**Your objective**
Across all the records below, how many lines contain "been"? Respond with only the number.

**Data under study**
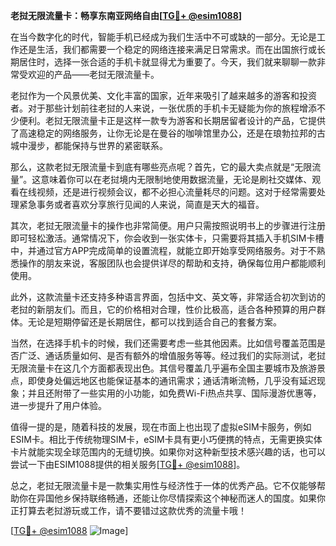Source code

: **老挝无限流量卡：畅享东南亚网络自由[[TG💪+ @esim1088](https://t.me/s/esim1088)]**

在当今数字化的时代，智能手机已经成为我们生活中不可或缺的一部分。无论是工作还是生活，我们都需要一个稳定的网络连接来满足日常需求。而在出国旅行或长期居住时，选择一张合适的手机卡就显得尤为重要了。今天，我们就来聊聊一款非常受欢迎的产品——老挝无限流量卡。

老挝作为一个风景优美、文化丰富的国家，近年来吸引了越来越多的游客和投资者。对于那些计划前往老挝的人来说，一张优质的手机卡无疑能为你的旅程增添不少便利。老挝无限流量卡正是这样一款专为游客和长期居留者设计的产品，它提供了高速稳定的网络服务，让你无论是在曼谷的咖啡馆里办公，还是在琅勃拉邦的古城中漫步，都能保持与世界的紧密联系。

那么，这款老挝无限流量卡到底有哪些亮点呢？首先，它的最大卖点就是“无限流量”。这意味着你可以在老挝境内无限制地使用数据流量，无论是刷社交媒体、观看在线视频，还是进行视频会议，都不必担心流量耗尽的问题。这对于经常需要处理紧急事务或者喜欢分享旅行见闻的人来说，简直是天大的福音。

其次，老挝无限流量卡的操作也非常简便。用户只需按照说明书上的步骤进行注册即可轻松激活。通常情况下，你会收到一张实体卡，只需要将其插入手机SIM卡槽中，并通过官方APP完成简单的设置流程，就能立即开始享受网络服务。对于不熟悉操作的朋友来说，客服团队也会提供详尽的帮助和支持，确保每位用户都能顺利使用。

此外，这款流量卡还支持多种语言界面，包括中文、英文等，非常适合初次到访的老挝的新朋友们。而且，它的价格相对合理，性价比极高，适合各种预算的用户群体。无论是短期停留还是长期居住，都可以找到适合自己的套餐方案。

当然，在选择手机卡的时候，我们还需要考虑一些其他因素。比如信号覆盖范围是否广泛、通话质量如何、是否有额外的增值服务等等。经过我们的实际测试，老挝无限流量卡在这几个方面都表现出色。其信号覆盖几乎遍布全国主要城市及旅游景点，即使身处偏远地区也能保证基本的通讯需求；通话清晰流畅，几乎没有延迟现象；并且还附带了一些实用的小功能，如免费Wi-Fi热点共享、国际漫游优惠等，进一步提升了用户体验。

值得一提的是，随着科技的发展，现在市面上也出现了虚拟eSIM卡服务，例如ESIM卡。相比于传统物理SIM卡，eSIM卡具有更小巧便携的特点，无需更换实体卡片就能实现全球范围内的无缝切换。如果你对这种新型技术感兴趣的话，也可以尝试一下由ESIM1088提供的相关服务[[TG💪+ @esim1088](https://t.me/s/esim1088)]。

总之，老挝无限流量卡是一款集实用性与经济性于一体的优秀产品。它不仅能够帮助你在异国他乡保持联络畅通，还能让你尽情探索这个神秘而迷人的国度。如果你正打算去老挝游玩或工作，请不要错过这款优秀的流量卡哦！

[[TG💪+ @esim1088](https://t.me/s/esim1088) ![Image](https://i.postimg.cc/4NQfJmqS/Snipaste-2025-05-13-00-14-12.png)]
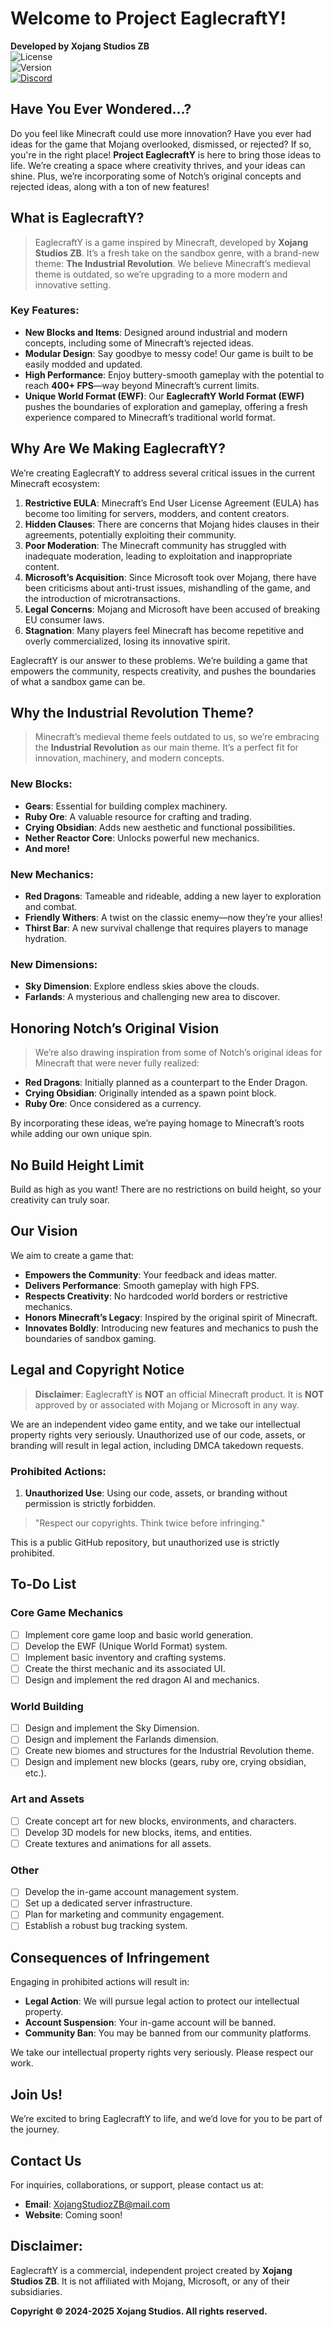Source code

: # Welcome to Project EaglecraftY!

**Developed by Xojang Studios ZB**  
![License](https://img.shields.io/badge/License-proprietary-red)  
![Version](https://img.shields.io/badge/Version-v0.0-blue)  
[![Discord](https://img.shields.io/badge/Discord-Join%20Our%20Server-7289DA?logo=discord)](https://discord.gg/acN93WBRC5)

## Have You Ever Wondered...?

Do you feel like Minecraft could use more innovation? Have you ever had ideas for the game that Mojang overlooked, dismissed, or rejected? If so, you're in the right place! **Project EaglecraftY** is here to bring those ideas to life. We’re creating a space where creativity thrives, and your ideas can shine. Plus, we’re incorporating some of Notch’s original concepts and rejected ideas, along with a ton of new features!

## What is EaglecraftY?
>EaglecraftY is a game inspired by Minecraft, developed by **Xojang Studios ZB**. It’s a fresh take on the sandbox genre, with a brand-new theme: **The Industrial Revolution**. We believe Minecraft’s medieval theme is outdated, so we’re upgrading to a more modern and innovative setting.

### Key Features:  
- **New Blocks and Items**: Designed around industrial and modern concepts, including some of Minecraft’s rejected ideas.  
- **Modular Design**: Say goodbye to messy code! Our game is built to be easily modded and updated.  
- **High Performance**: Enjoy buttery-smooth gameplay with the potential to reach **400+ FPS**—way beyond Minecraft’s current limits.  
- **Unique World Format (EWF)**: Our **EaglecraftY World Format (EWF)** pushes the boundaries of exploration and gameplay, offering a fresh experience compared to Minecraft’s traditional world format.  

## Why Are We Making EaglecraftY?

We’re creating EaglecraftY to address several critical issues in the current Minecraft ecosystem:  

1. **Restrictive EULA**: Minecraft’s End User License Agreement (EULA) has become too limiting for servers, modders, and content creators.  
2. **Hidden Clauses**: There are concerns that Mojang hides clauses in their agreements, potentially exploiting their community.  
3. **Poor Moderation**: The Minecraft community has struggled with inadequate moderation, leading to exploitation and inappropriate content.  
4. **Microsoft’s Acquisition**: Since Microsoft took over Mojang, there have been criticisms about anti-trust issues, mishandling of the game, and the introduction of microtransactions.  
5. **Legal Concerns**: Mojang and Microsoft have been accused of breaking EU consumer laws.  
6. **Stagnation**: Many players feel Minecraft has become repetitive and overly commercialized, losing its innovative spirit.  

EaglecraftY is our answer to these problems. We’re building a game that empowers the community, respects creativity, and pushes the boundaries of what a sandbox game can be.

## Why the Industrial Revolution Theme?
> Minecraft’s medieval theme feels outdated to us, so we’re embracing the **Industrial Revolution** as our main theme. It’s a perfect fit for innovation, machinery, and modern concepts.  

### New Blocks:  
- **Gears**: Essential for building complex machinery.  
- **Ruby Ore**: A valuable resource for crafting and trading.  
- **Crying Obsidian**: Adds new aesthetic and functional possibilities.  
- **Nether Reactor Core**: Unlocks powerful new mechanics.  
- **And more!**  

### New Mechanics:  
- **Red Dragons**: Tameable and rideable, adding a new layer to exploration and combat.  
- **Friendly Withers**: A twist on the classic enemy—now they’re your allies!  
- **Thirst Bar**: A new survival challenge that requires players to manage hydration.  

### New Dimensions:  
- **Sky Dimension**: Explore endless skies above the clouds.  
- **Farlands**: A mysterious and challenging new area to discover.  

## Honoring Notch’s Original Vision
> We’re also drawing inspiration from some of Notch’s original ideas for Minecraft that were never fully realized:  
- **Red Dragons**: Initially planned as a counterpart to the Ender Dragon.  
- **Crying Obsidian**: Originally intended as a spawn point block.  
- **Ruby Ore**: Once considered as a currency.  

By incorporating these ideas, we’re paying homage to Minecraft’s roots while adding our own unique spin.

## No Build Height Limit
Build as high as you want! There are no restrictions on build height, so your creativity can truly soar.

## Our Vision
We aim to create a game that:  
- **Empowers the Community**: Your feedback and ideas matter.  
- **Delivers Performance**: Smooth gameplay with high FPS.  
- **Respects Creativity**: No hardcoded world borders or restrictive mechanics.  
- **Honors Minecraft’s Legacy**: Inspired by the original spirit of Minecraft.  
- **Innovates Boldly**: Introducing new features and mechanics to push the boundaries of sandbox gaming.  

## Legal and Copyright Notice
> **Disclaimer**: EaglecraftY is **NOT** an official Minecraft product. It is **NOT** approved by or associated with Mojang or Microsoft in any way.  

We are an independent video game entity, and we take our intellectual property rights very seriously. Unauthorized use of our code, assets, or branding will result in legal action, including DMCA takedown requests.  

### Prohibited Actions:  
1. **Unauthorized Use**: Using our code, assets, or branding without permission is strictly forbidden.  

> "Respect our copyrights. Think twice before infringing."  

This is a public GitHub repository, but unauthorized use is strictly prohibited.  

## To-Do List

### Core Game Mechanics  
- [ ] Implement core game loop and basic world generation.  
- [ ] Develop the EWF (Unique World Format) system.  
- [ ] Implement basic inventory and crafting systems.  
- [ ] Create the thirst mechanic and its associated UI.  
- [ ] Design and implement the red dragon AI and mechanics.  

### World Building  
- [ ] Design and implement the Sky Dimension.  
- [ ] Design and implement the Farlands dimension.  
- [ ] Create new biomes and structures for the Industrial Revolution theme.  
- [ ] Design and implement new blocks (gears, ruby ore, crying obsidian, etc.).  

### Art and Assets  
- [ ] Create concept art for new blocks, environments, and characters.  
- [ ] Develop 3D models for new blocks, items, and entities.  
- [ ] Create textures and animations for all assets.  

### Other  
- [ ] Develop the in-game account management system.  
- [ ] Set up a dedicated server infrastructure.  
- [ ] Plan for marketing and community engagement.  
- [ ] Establish a robust bug tracking system.  

## Consequences of Infringement 

Engaging in prohibited actions will result in:  
- **Legal Action**: We will pursue legal action to protect our intellectual property.  
- **Account Suspension**: Your in-game account will be banned.  
- **Community Ban**: You may be banned from our community platforms.  

We take our intellectual property rights very seriously. Please respect our work.  

## Join Us!

We’re excited to bring EaglecraftY to life, and we’d love for you to be part of the journey.  

## Contact Us 
For inquiries, collaborations, or support, please contact us at:  
- **Email**: XojangStudiozZB@mail.com  
- **Website**: Coming soon!  

## Disclaimer:
EaglecraftY is a commercial, independent project created by **Xojang Studios ZB**. It is not affiliated with Mojang, Microsoft, or any of their subsidiaries.  

**Copyright © 2024-2025 Xojang Studios. All rights reserved.**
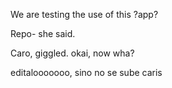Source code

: We are testing the use of this ?app?

Repo- she said.

Caro, giggled. okai, now wha?



editalooooooo, sino no se sube caris
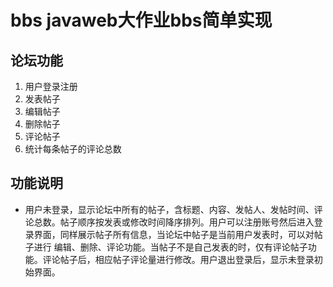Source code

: # bbs javaweb大作业bbs简单实现
## 论坛功能
1.	用户登录注册
2.	发表帖子
3.	编辑帖子
4.	删除帖子
5.	评论帖子
6.	统计每条帖子的评论总数
## 功能说明
- 用户未登录，显示论坛中所有的帖子，含标题、内容、发帖人、发帖时间、评论总数。帖子顺序按发表或修改时间降序排列。用户可以注册账号然后进入登录界面，同样展示帖子所有信息，当论坛中帖子是当前用户发表时，可以对帖子进行 编辑、删除、评论功能。当帖子不是自己发表的时，仅有评论帖子功能。评论帖子后，相应帖子评论量进行修改。用户退出登录后，显示未登录初始界面。
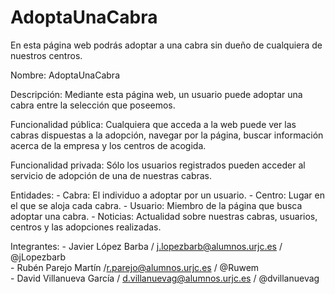 # AdoptaUnaCabra
En esta página web podrás adoptar a una cabra sin dueño de cualquiera de nuestros centros.

Nombre: AdoptaUnaCabra

Descripción: Mediante esta página web, un usuario puede adoptar una cabra entre la selección que poseemos. 

Funcionalidad pública: Cualquiera que acceda a la web puede ver las cabras dispuestas a la adopción, navegar por la página, buscar información acerca de la empresa y los centros de acogida.

Funcionalidad privada: Sólo los usuarios registrados pueden acceder al servicio de adopción de una de nuestras cabras.
            
Entidades: 
            - Cabra: El individuo a adoptar por un usuario.
            - Centro: Lugar en el que se aloja cada cabra.
            - Usuario: Miembro de la página que busca adoptar una cabra.
            - Noticias: Actualidad sobre nuestras cabras, usuarios, centros y las adopciones realizadas.

Integrantes: 
           - Javier López Barba / j.lopezbarb@alumnos.urjc.es / @jLopezbarb                     
           - Rubén Parejo Martín /r.parejo@alumnos.urjc.es / @Ruwem                                         
           - David Villanueva García / d.villanuevag@alumnos.urjc.es / @dvillanuevag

**Solved problem**
2